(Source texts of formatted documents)
+++
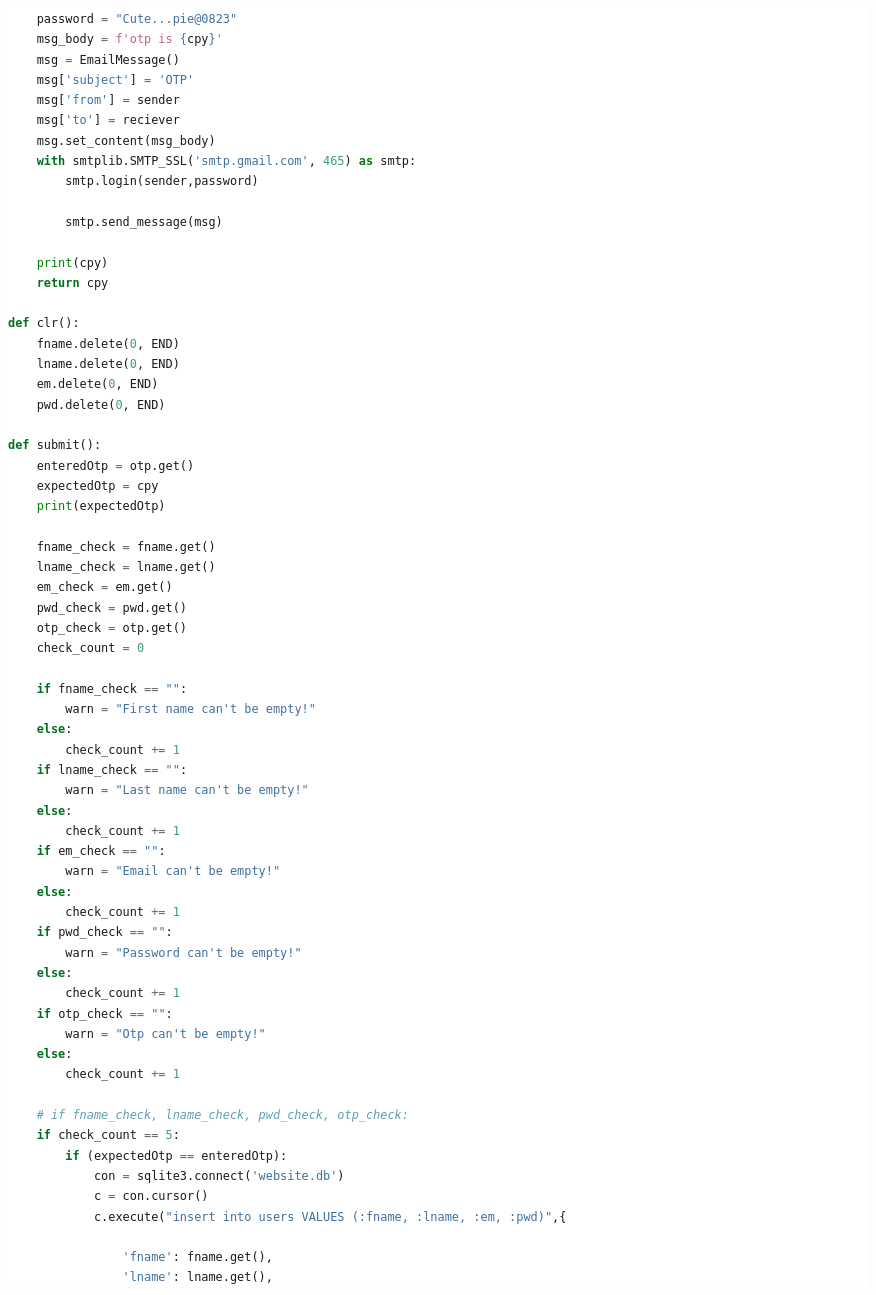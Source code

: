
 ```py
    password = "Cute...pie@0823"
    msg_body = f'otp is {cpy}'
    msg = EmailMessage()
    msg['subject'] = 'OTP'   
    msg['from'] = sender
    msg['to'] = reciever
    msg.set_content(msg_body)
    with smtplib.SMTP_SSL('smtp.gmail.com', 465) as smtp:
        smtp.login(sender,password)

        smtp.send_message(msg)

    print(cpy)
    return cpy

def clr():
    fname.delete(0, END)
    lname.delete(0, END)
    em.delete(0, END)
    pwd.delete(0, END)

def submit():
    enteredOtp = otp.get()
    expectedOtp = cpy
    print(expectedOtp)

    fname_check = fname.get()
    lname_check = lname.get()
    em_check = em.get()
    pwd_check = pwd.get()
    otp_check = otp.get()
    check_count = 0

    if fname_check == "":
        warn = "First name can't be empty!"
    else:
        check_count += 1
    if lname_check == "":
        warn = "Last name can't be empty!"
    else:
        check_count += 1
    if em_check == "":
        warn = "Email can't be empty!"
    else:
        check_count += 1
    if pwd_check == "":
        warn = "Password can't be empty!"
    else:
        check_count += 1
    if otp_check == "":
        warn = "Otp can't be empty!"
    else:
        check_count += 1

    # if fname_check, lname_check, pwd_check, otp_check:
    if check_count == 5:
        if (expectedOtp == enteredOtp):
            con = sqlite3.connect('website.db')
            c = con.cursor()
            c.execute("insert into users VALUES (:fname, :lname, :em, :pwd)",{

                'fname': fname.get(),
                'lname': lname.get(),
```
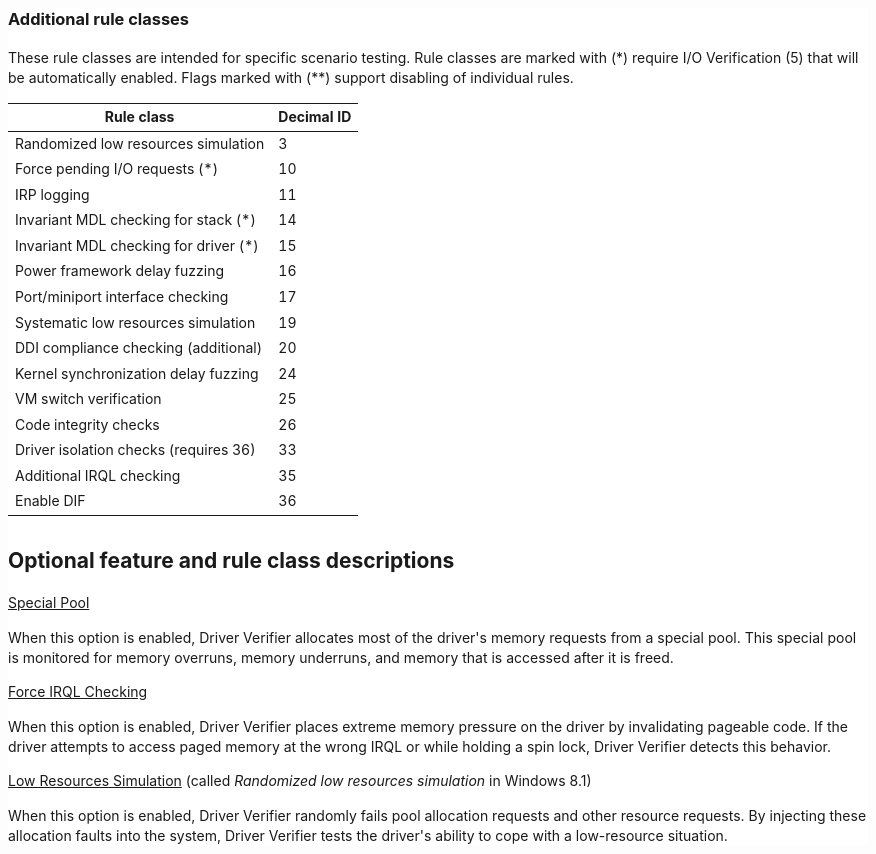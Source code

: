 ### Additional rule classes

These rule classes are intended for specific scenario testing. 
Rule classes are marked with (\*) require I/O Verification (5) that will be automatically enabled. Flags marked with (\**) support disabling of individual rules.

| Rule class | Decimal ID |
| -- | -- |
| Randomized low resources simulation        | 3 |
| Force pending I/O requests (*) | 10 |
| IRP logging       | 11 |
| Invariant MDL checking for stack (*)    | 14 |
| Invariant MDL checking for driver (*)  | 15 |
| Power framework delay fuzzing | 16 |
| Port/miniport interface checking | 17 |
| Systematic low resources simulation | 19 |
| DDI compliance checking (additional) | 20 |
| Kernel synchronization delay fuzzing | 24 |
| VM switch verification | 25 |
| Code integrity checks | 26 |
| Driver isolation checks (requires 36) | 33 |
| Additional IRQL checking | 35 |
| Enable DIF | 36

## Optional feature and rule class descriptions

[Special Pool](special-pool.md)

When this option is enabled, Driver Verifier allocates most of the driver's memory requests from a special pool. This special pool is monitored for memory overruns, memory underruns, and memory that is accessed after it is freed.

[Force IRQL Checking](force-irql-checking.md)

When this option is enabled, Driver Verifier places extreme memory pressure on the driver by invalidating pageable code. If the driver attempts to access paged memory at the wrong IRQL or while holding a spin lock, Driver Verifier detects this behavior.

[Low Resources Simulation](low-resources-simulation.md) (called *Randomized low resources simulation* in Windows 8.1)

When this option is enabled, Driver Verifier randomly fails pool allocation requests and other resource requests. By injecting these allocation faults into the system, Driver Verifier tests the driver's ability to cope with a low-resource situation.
+++
● **HOW TO COMPLETE THIS TASK**: In the entries above, tally the lines that hold the string "simulation" and give only the count.

● **FINISHED EXERCISE**: 3